E se o erro, a fabulação, o engano revelarem-se tão essenciais quanto a verdade?
E se o erro, a fabulação, o engano revelarem-se tão
essenciais quanto a verdade?
OSWALDO GIACOIA
JUNIOR*
19/02/2017
RESUMO O autor analisa o atual fenômeno de relativização da verdade à luz
de conceitos como o perspectivismo nietzschiano. Ele sustenta que, num cenário
de produção e consumo ininterruptos de informação, a ambiguidade do conteúdo
difundido parece ser pré-requisito para despertar o interesse do público e
fidelizá-lo.
Integram o cortejo dos espectros que rondam Donald Trump,
presidente dos Estados Unidos, certas noções vagas como "pós-verdade"
e "cultura pós-factual", as quais, a despeito de sua fluidez,
aparecem no debate público como se fossem conceitos filosóficos.
Ambas designam a poluição da mídia por notícias falsas, ou "fake news", e
geram uma transformação nas relações entre verdade e mentira. Já não se
pergunta simplesmente se uma notícia é falsa ou verdadeira, mas em que consiste
a noção de verdade de uma informação. Ou seja, a própria ideia de verdade surge
como um problema.
Declarações ambíguas, enviesadas, enganosas ou derivadas de enganos
são na prática equiparadas a mentiras inventadas deliberadamente pelos mais
diversos motivos: ganhar dinheiro de anunciantes, alcançar resultados
eleitorais específicos, formar e influenciar correntes de opinião, induzir
metas de políticas públicas e reforçar vínculos de identificação coletiva,
formatando maneiras de pensar e sentir em determinados segmentos sociais.
Avulta entre essas figuras a "disinformatzya": o
objetivo aqui não é defender uma bandeira particular ou atacar um adversário
determinado, mas causar desinformação. Inundam-se os suportes de difusão de
mensagens com afirmações falaciosas e distorções sensacionalistas no intuito de minar as bases de confiança tanto dos veículos
tradicionais de comunicação quanto das diferentes redes informáticas que se aninham na internet.
Trata-se, portanto, de solapar o crédito de informações que se
pretendem objetivas, como se não houvesse um critério para diferenciar a
notícia falsa da verdadeira. O leitor, largado num meio sabidamente repleto de
mentiras, pode nivelar por baixo e duvidar de todos os conteúdos publicados, ou
pode agarrar-se àqueles que lhe pareçam mais apropriados.
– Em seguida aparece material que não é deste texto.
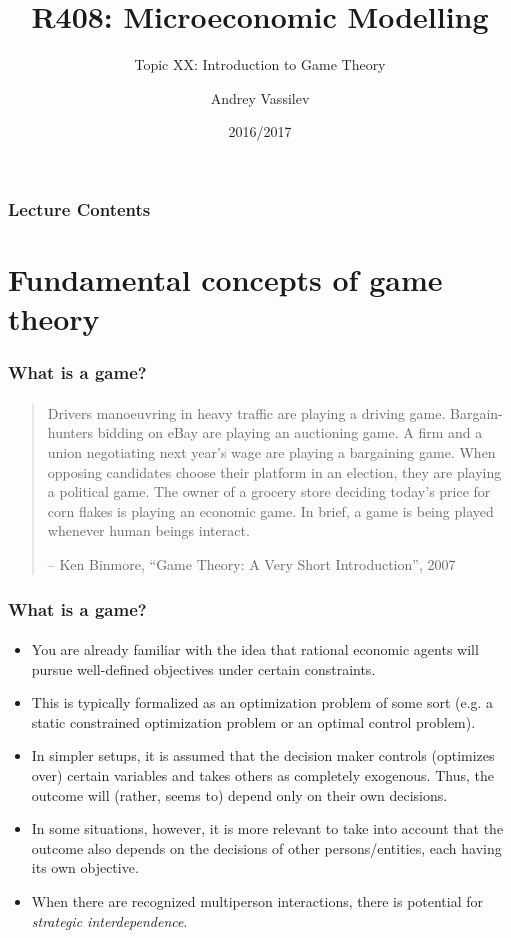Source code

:\documentclass[10pt]{beamer}
\title{R408: Microeconomic Modelling}
\subtitle{Topic XX: \textcolor{myred}{Introduction to Game Theory}}
\author{Andrey Vassilev}
\date{2016/2017}
\theoremstyle{definition}
\begin{document}
\maketitle

\begin{frame}[fragile]
\frametitle{Lecture Contents}
\tableofcontents
\end{frame} 

\section{Fundamental concepts of game theory}


\begin{frame}[fragile]
\frametitle{What is a game?}
\framesubtitle{}
\begin{quote}
Drivers manoeuvring in heavy traffic are playing a driving game.
Bargain-hunters bidding on eBay are playing an auctioning game.
A firm and a union negotiating next year's wage are playing a
bargaining game. When opposing candidates choose their
platform in an election, they are playing a political game. The
owner of a grocery store deciding today's price for corn flakes is
playing an economic game. In brief, a game is being played
whenever human beings interact.

\begin{flushright}
-- Ken Binmore, ``Game Theory: A Very Short Introduction'', 2007
\end{flushright}
\end{quote}
\end{frame}



\begin{frame}[fragile]
\frametitle{What is a game?}
\framesubtitle{}
\begin{itemize}\itemsep1em
\item You are already familiar with the idea that rational economic agents will pursue well-defined objectives under certain constraints.
\item This is typically formalized as an optimization problem of some sort (e.g. a static constrained optimization problem or an optimal control problem).
\item In simpler setups, it is assumed that the decision maker controls (optimizes over) certain variables and takes others as completely exogenous. Thus, the outcome will (rather, seems to) depend only on their own decisions.
\item In some situations, however, it is more relevant to take into account that the outcome also depends on the decisions of other persons/entities, each having its own objective.
\item When there are recognized multiperson interactions, there is potential for \emph{strategic interdependence}.
\end{itemize}
\end{frame}
\end{document}
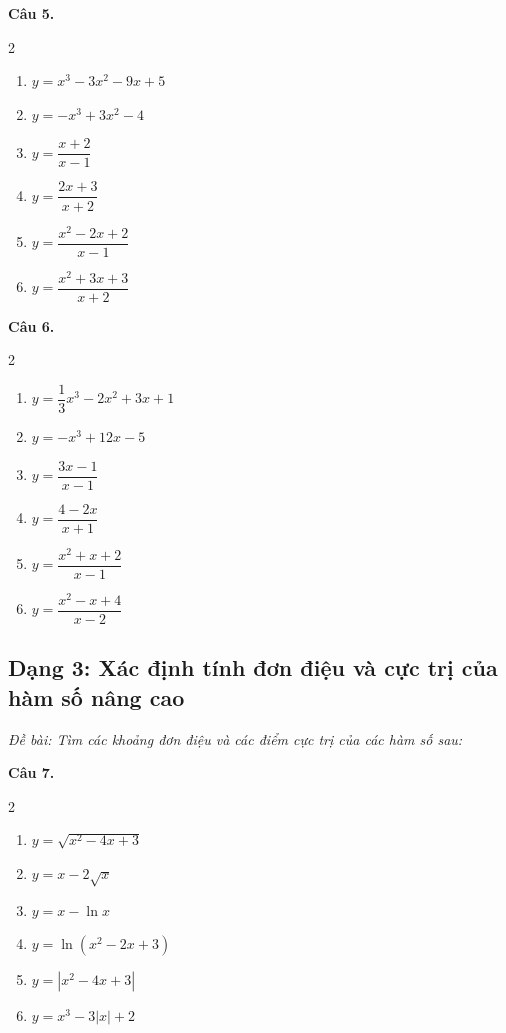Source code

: \documentclass[12pt]{article}
\begin{document}
	\begin{btvang}
		\textbf{Câu 5.}
		\begin{multicols}{2}
			\begin{enumerate}[label=\alph*)]
				\item $y = x^3 - 3x^2 - 9x + 5$
				\item $y = -x^3 + 3x^2 - 4$
				\item $y = \dfrac{x + 2}{x - 1}$
				\item $y = \dfrac{2x + 3}{x + 2}$
				\item $y = \dfrac{x^2 - 2x + 2}{x - 1}$
				\item $y = \dfrac{x^2 + 3x + 3}{x + 2}$
			\end{enumerate}
		\end{multicols}
	\end{btvang}
	
	\begin{btdo}
		\textbf{Câu 6.}
		\begin{multicols}{2}
			\begin{enumerate}[label=\alph*)]
				\item $y = \dfrac{1}{3}x^3 - 2x^2 + 3x + 1$
				\item $y = -x^3 + 12x - 5$
				\item $y = \dfrac{3x - 1}{x - 1}$
				\item $y = \dfrac{4 - 2x}{x + 1}$
				\item $y = \dfrac{x^2 + x + 2}{x - 1}$
				\item $y = \dfrac{x^2 - x + 4}{x - 2}$
			\end{enumerate}
		\end{multicols}
	\end{btdo}
	
	\subsection{Dạng 3: Xác định tính đơn điệu và cực trị của hàm số nâng cao}
	\textit{Đề bài: Tìm các khoảng đơn điệu và các điểm cực trị của các hàm số  sau:}
	
	\begin{btxanh}
		\textbf{Câu 7.}
		\begin{multicols}{2}
			\begin{enumerate}[label=\alph*)]
				\item $y = \sqrt{x^2 - 4x + 3}$
				\item $y = x - 2\sqrt{x}$
				\item $y = x - \ln x$
				\item $y = \ln(x^2 - 2x + 3)$
				\item $y = |x^2 - 4x + 3|$
				\item $y = x^3 - 3|x| + 2$
			\end{enumerate}
		\end{multicols}
	\end{btxanh}
	
\end{document}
Que importa se, objetivamente, era possível medir o tamanho do
público presente à cerimônia de posse de Trump? O governo americano sentiu-se à
vontade para mencionar um número maior, iniciativa que depois uma assessora do
presidente definiu como a apresentação de "fatos alternativos".
Não existe nesse tipo de atitude nada que se confunda com a
postura filosófica do perspectivismo, segundo o qual o ponto de vista de cada
um interfere no modo de conhecer e apreender a verdade (que existe). Na era da
"pós-verdade", tudo se passa como se a verdade simplesmente não
existisse e todos os pontos de vista tivessem valor idêntico -como se a suposta
"verdade" divulgada pelo governo americano não fosse pior do que a
"verdade" factual apurada pelos jornais tradicionais.
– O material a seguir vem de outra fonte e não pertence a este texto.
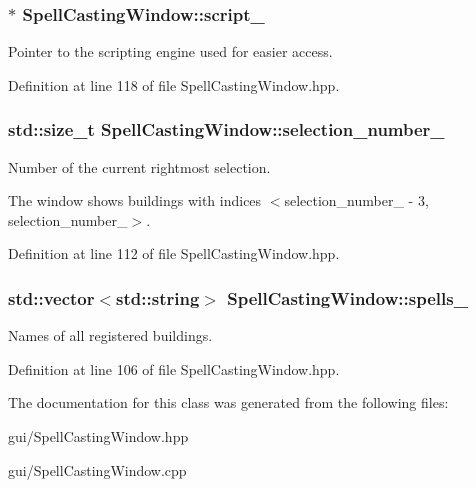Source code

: \subsubsection[{\texorpdfstring{script\+\_\+}{script_}}]{$\ast$ Spell\+Casting\+Window\+::script\+\_\+\hspace{0.3cm}{\ttfamily [private]}}\hypertarget{class_spell_casting_window_ab31a088d48bc14324959e242ea2ff2d2}{}\label{class_spell_casting_window_ab31a088d48bc14324959e242ea2ff2d2}


Pointer to the scripting engine used for easier access. 



Definition at line 118 of file Spell\+Casting\+Window.\+hpp.

\subsubsection[{\texorpdfstring{selection\+\_\+number\+\_\+}{selection_number_}}]{\setlength{\rightskip}{0pt plus 5cm}std\+::size\+\_\+t Spell\+Casting\+Window\+::selection\+\_\+number\+\_\+\hspace{0.3cm}{\ttfamily [private]}}\hypertarget{class_spell_casting_window_a4ddb71ef5c7ca69e952bf49fbb0d41a7}{}\label{class_spell_casting_window_a4ddb71ef5c7ca69e952bf49fbb0d41a7}


Number of the current rightmost selection. 

The window shows buildings with indices $<$selection\+\_\+number\+\_\+ -\/ 3, selection\+\_\+number\+\_\+$>$. 

Definition at line 112 of file Spell\+Casting\+Window.\+hpp.

\subsubsection[{\texorpdfstring{spells\+\_\+}{spells_}}]{\setlength{\rightskip}{0pt plus 5cm}std\+::vector$<$std\+::string$>$ Spell\+Casting\+Window\+::spells\+\_\+\hspace{0.3cm}{\ttfamily [private]}}\hypertarget{class_spell_casting_window_ae155ce0f3e4dd38c6eeadede5d841d62}{}\label{class_spell_casting_window_ae155ce0f3e4dd38c6eeadede5d841d62}


Names of all registered buildings. 



Definition at line 106 of file Spell\+Casting\+Window.\+hpp.



The documentation for this class was generated from the following files\+:\begin{DoxyCompactItemize}
\item 
gui/Spell\+Casting\+Window.\+hpp\item 
gui/Spell\+Casting\+Window.\+cpp\end{DoxyCompactItemize}
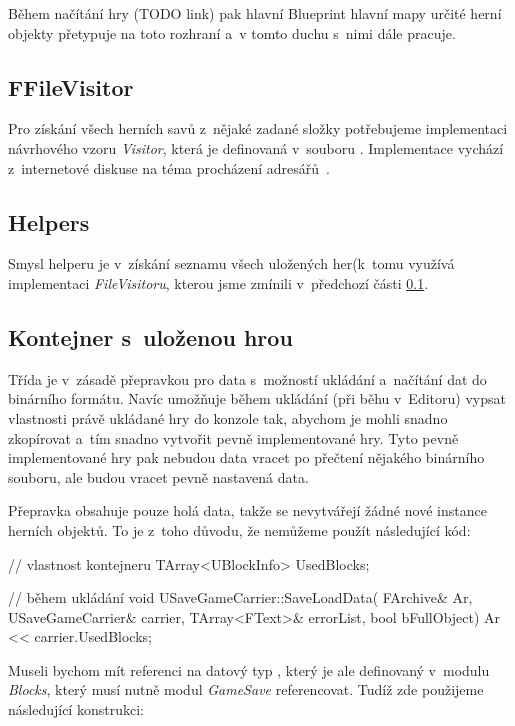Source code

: Během načítání hry (TODO link) pak hlavní Blueprint hlavní mapy určité herní objekty přetypuje na toto rozhraní a~v tomto duchu s~nimi dále pracuje.

\subsection{FFileVisitor}
\label{subsec:ffv}
Pro získání všech herních savů z~nějaké zadané složky potřebujeme implementaci návrhového vzoru \textit{Visitor}, která je definovaná v~souboru . Implementace vychází z~internetové diskuse na téma procházení adresářů~\citep{ue_iterate_dir}.

\subsection{Helpers}
Smysl helperu  je v~získání seznamu všech uložených her\linebreak (k~tomu využívá implementaci \textit{FileVisitoru}, kterou jsme zmínili v~předchozí části \ref{subsec:ffv}.

\subsection{Kontejner s~uloženou hrou}
Třída  je v~zásadě přepravkou pro data s~možností ukládání a~načítání dat do binárního formátu. Navíc umožňuje během ukládání (při běhu v~Editoru) vypsat vlastnosti právě ukládané hry do konzole tak, abychom je mohli snadno zkopírovat a~tím snadno vytvořit pevně implementované hry. Tyto pevně implementované hry pak nebudou data vracet po přečtení nějakého binárního souboru, ale budou vracet pevně nastavená data. 

Přepravka obsahuje pouze holá data, takže se nevytvářejí žádné nové instance herních objektů. To je z~toho důvodu, že nemůžeme použít následující kód:

\begin{code}

// vlastnost kontejneru
TArray<UBlockInfo> UsedBlocks;

// během ukládání
void USaveGameCarrier::SaveLoadData(
	FArchive& Ar,
	USaveGameCarrier& carrier,
	TArray<FText>& errorList,
	bool bFullObject)
{
	Ar << carrier.UsedBlocks;
}
\end{code}
Museli bychom mít referenci na datový typ , který je ale definovaný v~modulu \textit{Blocks}, který musí nutně modul \textit{GameSave} referencovat. Tudíž zde použijeme následující konstrukci:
Ora, se todas as "verdades" são igualmente válidas, se
cada cidadão pode escolher o ponto de vista de seu agrado, qual o sentido de um
debate público que busque o esclarecimento? Em outras palavras, está em jogo o
emprego sistemático de técnicas de propaganda para obliterar e entorpecer a
capacidade de pensar criticamente.
O filósofo Friedrich Nietzsche (1844-1900), falsamente
identificado como precursor desse relativismo ambientado na penumbra em que
todos os gatos são pardos, foi, em vez disso, o pensador que antecipou um
conflito eventual que pode nos ajudar a compreender as agruras do momento
problemático que atravessamos.
É conhecida sua formulação: e se o erro, a falsidade, o engano
revelarem-se, tanto quanto a verdade, essenciais como meios úteis para a
conservação da vida? Essa pergunta incomoda o pensamento filosófico desde que
Nietzsche teve a ousadia de colocá-la em toda sua extensão e profundidade.
Ora, os fenômenos que nos confrontam hoje podem ser interpretados
na chave hermenêutica que Nietzsche generosamente nos colocou nas mãos.
Vivenciamos um conflito entre verdade e condições de existência. De que
existência, porém, se trata aqui? Daquela que, como pensava Nietzsche, sempre
se produz em termos de relações de poder, de jogos de força em que encontram
apoio e expressão interesses vitais, desejos, temores, expectativas de
reconhecimento, aspirações de domínio e estratégias de resistência.
Identifiquemos, então, algumas das variáveis no debate atual sobre
a definição e as consequências das "fake news" para os rumos da
cultura e da política nas democracias contemporâneas.
VERIFICAÇÃO
Com a explosão dos novos meios de comunicação no ambiente digital,
distribuídos pela malha includente da sociedade global em arranjos de alta
capilaridade (rizomáticos, a rigor) e se reproduzindo em milhares de centros
virtuais dificilmente localizáveis e responsabilizáveis (nos sentidos ético e
jurídico), torna-se instável a possibilidade de verificação isenta de fatos,
bem como muito mais dinâmica e inventiva a produção e a circulação de
mensagens, seja qual for o seu teor.
Em sociedades lastreadas na troca de informações e na comunicação
sustentada por tecnologias de ponta, que se autorreplicam e formatam todos os
setores da vida -economia, política, educação, cultura etc.-, os interesses
estratégicos e as condições de existência estão estreitamente vinculados às
possibilidades, tecnologicamente facilitadas, de "tornar-comum" o
conteúdo veiculado, ou seja, de difundi-lo a um universo amplo de pessoas e de
reduzi-lo a sua dimensão mais simplória, num movimento que cria oportunidades
para o vulgar e o sensacionalista.
Com isso, torna-se possível inserir nessas redes tudo o que for
capaz de abastecê-las com eficiência, passando, então, a fazer parte da
"nutrição cotidiana" de cada um. Não importa tanto se o conteúdo é
"verdadeiro"; importa acompanhar "como a coisa rola". A
ambiguidade das mensagens é condição necessária para manter acesa a avidez por
"novidades", a reiteração da expectativa curiosa em espiral infinita.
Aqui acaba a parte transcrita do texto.